Net income gained 16 percent to $120 million, or 39 cents a share, from $103.3 million, or 33 cents, a year earlier, the New York-based company said today in a statement. Profit beat the 37-cents-a-share average estimate of six analysts surveyed by Bloomberg.
Standard & Poor’s, which generated 35 percent of the company’s revenue and 89 percent of its operating profit, is benefiting from an increase in new bond issues, said Peter Appert, an analyst at Piper Jaffray & Co. in San Francisco. Revenue from McGraw-Hill’s financial services segment grew 16 percent after its September acquisition of TheMarkets.com, a stock-research company.
“The S&P business really drives the profitability,” Appert said in a phone interview. “The debt markets have roared back to life after a near-death experience in 2008, 2009.”
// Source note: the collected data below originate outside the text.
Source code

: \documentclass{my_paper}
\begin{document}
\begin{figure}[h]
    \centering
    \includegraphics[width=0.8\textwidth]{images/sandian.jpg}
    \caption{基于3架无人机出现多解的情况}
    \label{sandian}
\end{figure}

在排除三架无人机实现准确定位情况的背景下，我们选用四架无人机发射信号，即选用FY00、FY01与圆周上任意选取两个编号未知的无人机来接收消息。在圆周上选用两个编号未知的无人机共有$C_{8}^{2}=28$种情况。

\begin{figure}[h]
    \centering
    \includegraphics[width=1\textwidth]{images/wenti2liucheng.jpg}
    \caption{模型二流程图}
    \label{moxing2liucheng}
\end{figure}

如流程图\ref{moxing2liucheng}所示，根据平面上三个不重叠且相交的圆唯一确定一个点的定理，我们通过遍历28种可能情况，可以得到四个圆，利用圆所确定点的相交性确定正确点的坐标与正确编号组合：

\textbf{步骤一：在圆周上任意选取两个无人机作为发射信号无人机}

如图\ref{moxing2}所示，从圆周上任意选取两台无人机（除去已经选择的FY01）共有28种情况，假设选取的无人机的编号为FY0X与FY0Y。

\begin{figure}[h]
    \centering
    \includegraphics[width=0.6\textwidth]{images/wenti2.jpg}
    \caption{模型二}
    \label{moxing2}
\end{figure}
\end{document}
First-quarter revenue rose 7.7 percent to $1.28 billion, from $1.19 billion a year earlier, according to the statement.
McGraw-Hill fell 44 cents, or 1.1 percent, to $39.15 at 4 p.m. in New York Stock Exchange composite trading. The shares have gained 7.5 percent this year.
McGraw-Hill maintained its forecast of earnings per share of $2.79 to $2.89 per share.
“It’s just one quarter, the start of the year,” Harold “Terry” McGraw, chairman and chief executive officer, said on a conference call with analysts. “What’s pleasing is that it’s a good start and everything is falling into shape the way we were hoping it would.”
McGraw-Hill’s textbook-publishing business, which made up 40 percent of its 2010 revenue, had a loss in the first quarter because schools don’t order classroom material until later in the year, said Appert, who has an “overweight” rating on the company’s shares.
“The valuation of the stock is negatively impacted by the education business,” Appert said.
McGraw-Hill’s textbook business faces uncertainties as state and local governments struggle to fund education, Appert said. School districts are reluctant to spend on materials when they are unable to pay teachers’ salaries, he said.
“When push comes to shove, the last thing they want to do is fire Mrs. Jones when you can defer spending on textbooks,” he said.